Huskisson has the dubious honour of being the first person in the world to have been killed in an accident by a locomotive for whom a memorial survives.

Huskisson monument in Saint James' cemetery
Huskisson monument in Saint James’ cemetery. © Historic England Archive. DP026261.

5. Maidenhead Railway Bridge, Taplow, Buckinghamshire

On a happier note, an essential piece of steam locomotive history still in use, the Maidenhead Railway Bridge carries the main line from London to the west.

Black and white image of Maidenhead Railway Bridge
Maidenhead Railway Bridge, Taplow, Buckinghamshire. HT03999.

It is the largest brick-built arch bridge in Europe, constructed between 1837 and 1839 to the design of famed mechanical and civil engineer Isambard Kingdom Brunel.

It features in the famous railway painting by Turner ‘Rain, Steam and Speed’ (1844), one of the most iconic images of the railway age.

turner painting of the Maidenhead bridge via Creative Commons
J. M. W. Turner: Rain, Steam and Speed – The Great Western Railway. Oil on canvas (1844). Source: Wikimedia Commons.

6. Birmingham New Street Signal Box

A sense of how transitory a period the 1960s was for the railways comes in the youngest railway listing.

Birmingham’s Brutalist New Street signal box was constructed in 1964, four years before the end of steam-hauled services, and is still in operational use. It offers a stunning contrast to the more romantic imagery of the railways.

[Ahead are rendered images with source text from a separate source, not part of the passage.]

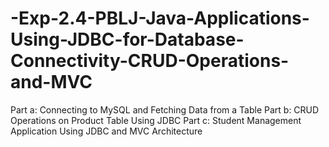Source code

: # -Exp-2.4-PBLJ-Java-Applications-Using-JDBC-for-Database-Connectivity-CRUD-Operations-and-MVC
Part a: Connecting to MySQL and Fetching Data from a Table Part b: CRUD Operations on Product Table Using JDBC Part c: Student Management Application Using JDBC and MVC Architecture
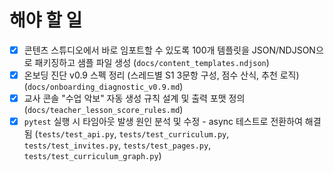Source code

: # 해야 할 일

- [x] 콘텐츠 스튜디오에서 바로 임포트할 수 있도록 100개 템플릿을 JSON/NDJSON으로 패키징하고 샘플 파일 생성 (`docs/content_templates.ndjson`)
- [x] 온보딩 진단 v0.9 스펙 정리 (스레드별 S1 3문항 구성, 점수 산식, 추천 로직) (`docs/onboarding_diagnostic_v0.9.md`)
- [x] 교사 콘솔 "수업 악보" 자동 생성 규칙 설계 및 출력 포맷 정의 (`docs/teacher_lesson_score_rules.md`)
- [x] `pytest` 실행 시 타임아웃 발생 원인 분석 및 수정 - async 테스트로 전환하여 해결됨 (`tests/test_api.py`, `tests/test_curriculum.py`, `tests/test_invites.py`, `tests/test_pages.py`, `tests/test_curriculum_graph.py`)
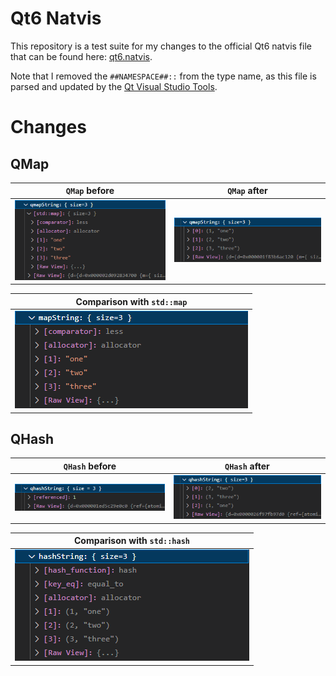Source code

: # Qt6 Natvis

This repository is a test suite for my changes to the official Qt6 natvis file that can be found here: [qt6.natvis](https://code.qt.io/cgit/qt-labs/vstools.git/plain/QtMSBuild/QtMsBuild/qt6.natvis.xml).

Note that I removed the `##NAMESPACE##::` from the type name, as this file is parsed and updated by the [Qt Visual Studio Tools](https://marketplace.visualstudio.com/items?itemName=TheQtCompany.QtVisualStudioTools2022).

# Changes

## QMap

| `QMap` before | `QMap` after |
| :-: | :-: |
| ![QMap](assets/qmap-before.png) | ![QMap](assets/qmap-after.png)


| Comparison with `std::map` |
| :-: |
| ![std::map](assets/map.png) |


## QHash

| `QHash` before | `QHash` after |
| :-: | :-: |
| ![QHash](assets/qhash-before.png) | ![QHash](assets/qhash-after.png)

| Comparison with `std::hash` |
| :-: |
| ![std::hash](assets/hash.png) |
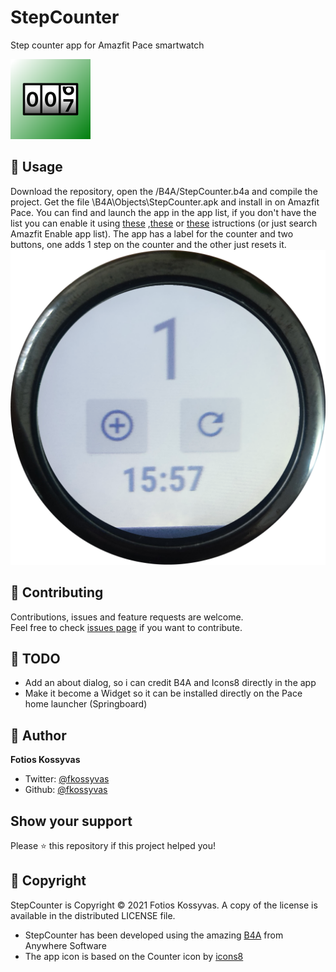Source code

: # StepCounter
Step counter app for Amazfit Pace smartwatch

![](/B4A/Objects/res/drawable/icon.png)

## 🚀 Usage

Download the repository, open the /B4A/StepCounter.b4a and compile the project. Get the file \B4A\Objects\StepCounter.apk and install in on Amazfit Pace. 
You can find and launch the app in the app list, if you don't have the list you can enable it using [these](https://forum.xda-developers.com/t/amazfit-enable-app-list-on-us-cn-through-adb.3574454/) ,[these](https://www.youtube.com/watch?v=Skhf-jiN2kQ) or [these](https://techwiser.com/install-apk-on-amazfit-pace/) istructions (or just search Amazfit Enable app list).
The app has a label for the counter and two buttons, one adds 1 step on the counter and the other just resets it.
![](screenshot.png)

## 🤝 Contributing

Contributions, issues and feature requests are welcome.<br />
Feel free to check [issues page](https://github.com/fkossyvas/StepCounter/issues) if you want to contribute.<br />

## 🔲 TODO

- Add an about dialog, so i can credit B4A and Icons8 directly in the app
- Make it become a Widget so it can be installed directly on the Pace home launcher (Springboard)

## 👤 Author

**Fotios Kossyvas**

- Twitter: [@fkossyvas](https://twitter.com/fkossyvas)
- Github: [@fkossyvas](https://github.com/fkossyvas)

## Show your support

Please ⭐️ this repository if this project helped you!

## 📝 Copyright

StepCounter is Copyright © 2021 Fotios Kossyvas. A copy of the license is available in the distributed LICENSE file.

- StepCounter has been developed using the amazing [B4A](https://www.b4x.com/b4a.html) from Anywhere Software
- The app icon is based on the Counter icon by [icons8](https://icons8.com/)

Exterior view of New Street Signal Box, from the south-east
Exterior view of New Street Signal Box, Birmingham. © Historic England Archive. DP158002.

Further reading:

2 comments on “6 Sites That Survive From the Age of the Steam Train

  1. Reblogged this on keithbracey and commented:
    #Birmingham features in this cavalcade of important steam train related sites with the Birmingham New Street 1970’s signal box being one of those featured

  2. Stuart Harris

    Birmingham Signal box is a concrete monstrosity in my opinion. Typical of the dreadful buildings architects inflicted on the City in that decade! The signal box at Shrewsbury would be a more fitting memorial to the steam age.